While I was living this November time with the Church someone presented to me the statistic that I started with, and I could see some sort of connection. Generally, when we talk about the afterlife, we are still using the terminology and imaging which we used a long time ago. This terminology and imaging was developed in a time when most of the population was illiterate and of little education.
Today it’s totally a different story, and if the way we used to speak about heaven and the reality of the things to come might be still adequate for children (not always), it is not adequate for adults. Who knows why for many of us when we talk about heaven it seems like a fairy tale we used to read as children? Maybe simply because of the way it was presented to us.
The most basic question of all is; what is the meaning of life? Scientists can tell us how life developed along the millions of years but no human study can give me an answer to why am I living, or what is the purpose of my life. Am I just a mere coincidence, one moment here the next gone for ever? In this case, if we eliminate God and his love as the reason of our existence, we would be condemning ourselves to this horrible answer. One might say that the fact that this answer is a negative one does not mean that it’s not the truth. That’s true, so how do we know that it’s not the truth? My simple answer is because I believe in Jesus, I trust Him, I am sure he told us the truth. In life we have to take a risk. We can risk on what some scientists say or what someone else says no matter who that person is, I can risk on my own opinion, but I choose to take a risk on the Word of Jesus.
My parents could have desired a baby about 48 years ago, but there is no way they could have desired me. I did not exist and they did not know me. Only One knew me before I was formed in my mother’s womb, only He wanted me to be simply because He loved me. Yes, for me life has only one meaning: life is a selfless gift of a loving God; life is a journey towards perfect unity with this loving God, and life will reach its climax when we are united with Him for ever.
That’s why we were created.
What is heaven then? If we are talking about the afterlife, then we are in the realm of the spirit (we believe in the resurrection of the body, but our body will be glorified; this means that our body will not follow anymore the laws of physics but will now follow the rules of a spirit) and so the rules that apply for matter do not apply anymore. This means we cannot think in the terms of space and time anymore. I believe that heaven is life after death, when, unlike this life, everything is certain, no doubts anymore, everything is clear as crystal. Above all the clearest thing would be that God is all that is beautiful, all that is truth, all that is love, all that we can desire, all that is life and heaven is the certainty that now we are in his loving embrace for ever. There we would lack nothing; there is no more suffering, sickness, the evil of this world, there is no death anymore.
Heaven though is not just God embracing us for ever, but we must embrace him forever too. We are free human beings and God does not impose on us anything, not even heaven.
Sometimes I will meet a worker with dirty hands and when I offer my hand for a handshake, he would start trying to clean his hands the best he can. How can I embrace God if I feel that I am stained by sin?
We talk about God’s judgement after death. It is not God that makes the judgement, we will make our own judgement.

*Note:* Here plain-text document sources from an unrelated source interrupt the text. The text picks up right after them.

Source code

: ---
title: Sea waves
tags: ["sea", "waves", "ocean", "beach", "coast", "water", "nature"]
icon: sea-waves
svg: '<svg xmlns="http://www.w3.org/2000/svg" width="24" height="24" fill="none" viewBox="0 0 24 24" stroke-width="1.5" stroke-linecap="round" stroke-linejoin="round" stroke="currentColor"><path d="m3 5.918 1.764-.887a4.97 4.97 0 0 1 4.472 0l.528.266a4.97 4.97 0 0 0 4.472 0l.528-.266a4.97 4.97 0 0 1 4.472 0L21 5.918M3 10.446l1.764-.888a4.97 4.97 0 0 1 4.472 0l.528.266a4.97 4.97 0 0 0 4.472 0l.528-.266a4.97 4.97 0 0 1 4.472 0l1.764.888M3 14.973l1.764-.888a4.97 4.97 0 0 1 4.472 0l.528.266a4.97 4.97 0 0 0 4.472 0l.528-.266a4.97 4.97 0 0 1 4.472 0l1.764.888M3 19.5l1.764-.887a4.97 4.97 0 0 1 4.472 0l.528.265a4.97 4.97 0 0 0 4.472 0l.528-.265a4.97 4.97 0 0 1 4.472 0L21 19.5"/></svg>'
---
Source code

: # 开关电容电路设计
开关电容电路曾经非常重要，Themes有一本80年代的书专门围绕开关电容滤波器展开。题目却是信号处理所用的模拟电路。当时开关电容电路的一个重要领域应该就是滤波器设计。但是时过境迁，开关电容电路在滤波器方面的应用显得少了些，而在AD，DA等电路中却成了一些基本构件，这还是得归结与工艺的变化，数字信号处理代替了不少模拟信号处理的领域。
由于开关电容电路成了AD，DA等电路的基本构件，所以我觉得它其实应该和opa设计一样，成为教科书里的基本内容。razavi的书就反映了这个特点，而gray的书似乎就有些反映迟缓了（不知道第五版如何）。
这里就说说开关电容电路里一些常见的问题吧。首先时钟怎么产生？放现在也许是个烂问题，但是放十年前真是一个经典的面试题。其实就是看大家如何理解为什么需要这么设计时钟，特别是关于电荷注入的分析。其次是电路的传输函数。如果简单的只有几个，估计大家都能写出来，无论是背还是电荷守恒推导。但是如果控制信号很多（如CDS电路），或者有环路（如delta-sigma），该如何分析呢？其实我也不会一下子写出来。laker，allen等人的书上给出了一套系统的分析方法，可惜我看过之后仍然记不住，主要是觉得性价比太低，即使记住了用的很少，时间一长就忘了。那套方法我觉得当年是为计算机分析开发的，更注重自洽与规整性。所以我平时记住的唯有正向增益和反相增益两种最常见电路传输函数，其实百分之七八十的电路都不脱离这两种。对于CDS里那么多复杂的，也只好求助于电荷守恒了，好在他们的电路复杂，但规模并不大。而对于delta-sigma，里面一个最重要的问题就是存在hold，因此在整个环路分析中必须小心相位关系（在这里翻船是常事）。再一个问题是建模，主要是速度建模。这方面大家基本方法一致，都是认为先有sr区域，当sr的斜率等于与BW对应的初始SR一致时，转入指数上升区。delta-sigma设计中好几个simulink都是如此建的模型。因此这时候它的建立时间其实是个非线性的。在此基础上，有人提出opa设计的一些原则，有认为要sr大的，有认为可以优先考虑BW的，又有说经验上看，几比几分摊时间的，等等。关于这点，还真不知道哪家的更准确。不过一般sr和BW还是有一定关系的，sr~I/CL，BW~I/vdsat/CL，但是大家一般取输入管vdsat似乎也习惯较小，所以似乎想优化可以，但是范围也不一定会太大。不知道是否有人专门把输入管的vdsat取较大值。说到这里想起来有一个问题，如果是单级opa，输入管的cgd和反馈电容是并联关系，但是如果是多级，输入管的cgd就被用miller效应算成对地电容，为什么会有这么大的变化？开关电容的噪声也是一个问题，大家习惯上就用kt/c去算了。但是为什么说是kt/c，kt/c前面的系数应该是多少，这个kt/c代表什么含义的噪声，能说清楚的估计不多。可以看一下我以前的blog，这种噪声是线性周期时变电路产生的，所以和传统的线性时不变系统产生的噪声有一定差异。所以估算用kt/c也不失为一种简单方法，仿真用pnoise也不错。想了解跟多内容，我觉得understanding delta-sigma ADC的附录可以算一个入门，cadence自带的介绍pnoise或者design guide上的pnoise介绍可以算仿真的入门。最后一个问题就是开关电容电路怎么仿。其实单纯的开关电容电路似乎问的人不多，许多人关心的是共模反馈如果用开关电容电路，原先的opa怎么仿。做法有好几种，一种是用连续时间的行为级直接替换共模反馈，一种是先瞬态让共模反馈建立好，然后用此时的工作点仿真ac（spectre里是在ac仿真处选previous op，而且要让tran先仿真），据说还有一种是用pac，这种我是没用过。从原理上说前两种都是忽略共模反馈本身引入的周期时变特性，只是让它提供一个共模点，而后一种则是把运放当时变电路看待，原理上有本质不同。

If we have tried our best to live a good life but still failed and maybe sometimes a lot, can we imagine how we would feel when immediately after death we would realise how much He had loved us and how ungrateful we have been? We Catholics call this purification after death purgatory.
Purgatory is that state after life when we realize with perfect clarity the infinity of God’s love towards us and at the same time how tepid, maybe even negative was our response to this love; this is the moment when we feel most powerfully the salvation of Jesus, we realize that in Him and because of Him only, we can embrace God for ever.
What is Hell? Hell is the realisation without any doubt that God is all that is beautiful, all that is truth, all that is love, all that we can desire, all that is life and that one had made a fundamental decision in life against Him and this means we have lost Him for ever. Imagine two magnets when one puts the two negatives or two positives near each other there is a repulsion. The same thing would happen to him who in life takes a decision against God and love. In the immediate moment after death instead of feeling the need to embrace God for ever he would feel that repulsion from Him for ever.
Do you find this scary? Not for those who are honest with themselves, with God and with others. God sees the heart and surely, He would be gained by all those who seek him with a sincere heart, even those who never actually find him in this life.